Please note: While this review will be spoiler free, it will contain references to the first book in the series The Taker.

The Reckoning picks up a couple of months after the end of The Taker. Luke and Lanore are in London viewing Lanny’s previously acquired antiques, which were anonymously donated to various museums around the world. While viewing her old artifacts, Lanny feels the connection to Adair flare to life again. That little thread that always thrummed in the back of her brain letting her know he was there. Well, he’s back and he’s not too happy with Lanny.

While I did enjoy the book, it is definitely the “middle book.” The anticipation of Adair and Lanny’s reunion is the main driving force behind The Reckoning. There were a few mysterious things introduced, but the main theme of redemption and forgiveness will have to be solved in the final book The Descent.

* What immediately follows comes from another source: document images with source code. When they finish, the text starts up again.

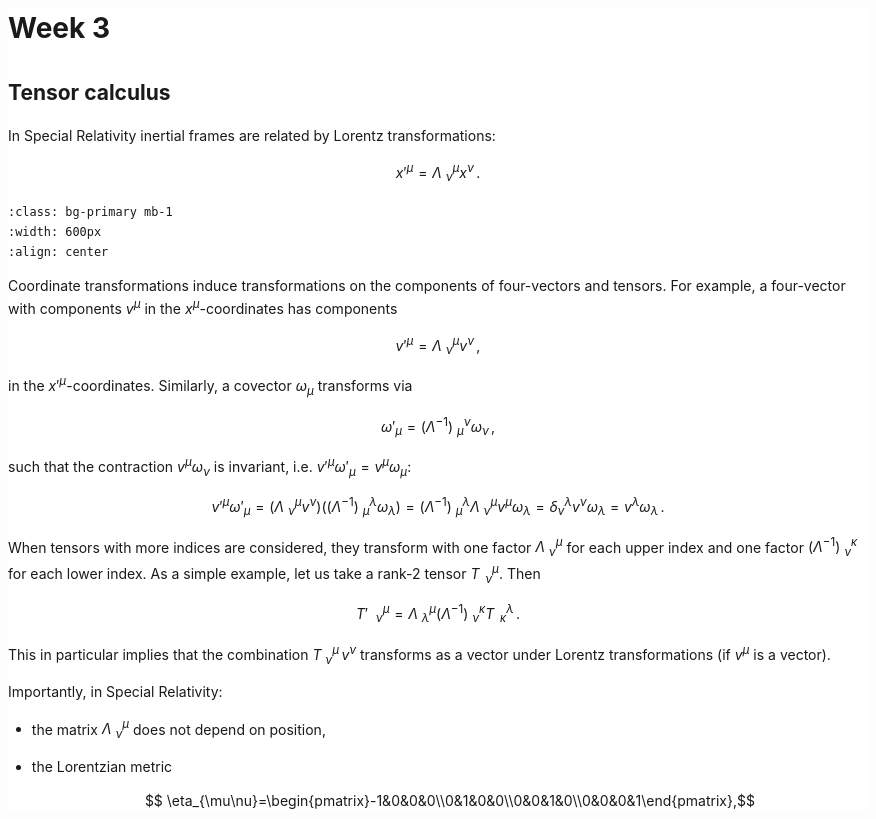 # Week 3

## Tensor calculus

In Special Relativity inertial frames are related by Lorentz transformations:

$$
x'^\mu=\Lambda^\mu_{\,\,\nu}x^\nu\,.
$$

```{image} ../Week3_pictures/week3_picture1.png
:class: bg-primary mb-1
:width: 600px
:align: center
```

Coordinate transformations induce transformations on the components of four-vectors and tensors. For example, a four-vector with components $v^\mu$ in the $x^\mu$-coordinates has components

$$
v'^\mu=\Lambda^\mu_{\,\,\nu}v^\nu\,,
$$

in the $x'^\mu$-coordinates. Similarly, a covector $\omega_\mu$ transforms via

$$
\omega'_{\mu}=(\Lambda^{-1})^\nu_{\,\,\mu}\omega_\nu\,,
$$

such that the contraction $v^\mu\omega_\nu$ is invariant, i.e. $v'^\mu\omega'_\mu=v^\mu\omega_\mu$:

$$
v'^\mu\omega'_\mu=(\Lambda^\mu_{\,\,\nu}v^\nu)((\Lambda^{-1})^\lambda_{\,\,\mu}\omega_\lambda)=(\Lambda^{-1})^\lambda_{\,\,\mu}\Lambda^\mu_{\,\,\nu} v^\mu\omega_\lambda=\delta^\lambda_\nu v^\nu\omega_\lambda=v^\lambda \omega_\lambda\,.
$$

When tensors with more indices are considered, they transform with one factor $\Lambda^\mu_{\,\,\nu}$ for each upper index and one factor $(\Lambda^{-1})^\kappa_{\,\,\nu}$ for each lower index. As a simple example, let us take a rank-2  tensor $T^\mu_{\,\,\,\nu}$. Then

$$
T'^\mu_{\,\,\,\,\nu}=\Lambda^\mu_{\,\,\lambda}(\Lambda^{-1})^\kappa_{\,\,\nu}T^\lambda_{\,\,\,\kappa}\,.
$$

This in particular implies that the combination $T^\mu_{\,\,\nu}\,v^\nu$ transforms as a vector under Lorentz transformations (if $v^\mu$ is a vector).

Importantly, in Special Relativity:
- the matrix $\Lambda^\mu_{\,\,\nu}$ does not depend on position,
- the Lorentzian metric

  $$
  \eta_{\mu\nu}=\begin{pmatrix}-1&0&0&0\\0&1&0&0\\0&0&1&0\\0&0&0&1\end{pmatrix},$$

The Reckoning, following the same pattern of switching between the past and the present as the first book, has the majority of the action taking place in the present. Adair, for me, was one of the most richly developed characters in The Taker. He’s lived such a long life and it was even more interesting seeing him try to navigate the present but still try to maintain the control and authority he had nearly 200 years ago. Lanny, for her part, basically takes readers on a reintroduction of characters from the first book. She shows us what their lives are like now while also introducing us to Savva, who is one of Adair’s people we didn’t meet before.

I did enjoy the glimpses into the past. Alma Katsu’s storytelling is so vivid and she did a good job of relating the history to the present. We learn more of Lanny’s travels after leaving Adair’s house. We also get Adair’s history from the physic’s side rather than the peasant.

Overall I liked the different perspectives and learning, for example, that what Lanny may take as truth may be someone else’s lie. By the end of The Reckoning perceptions are ambiguous enough it’s difficult to know who’s good and who’s evil. I think we’ll have to wait for The Descent to see where everyone falls on the scale.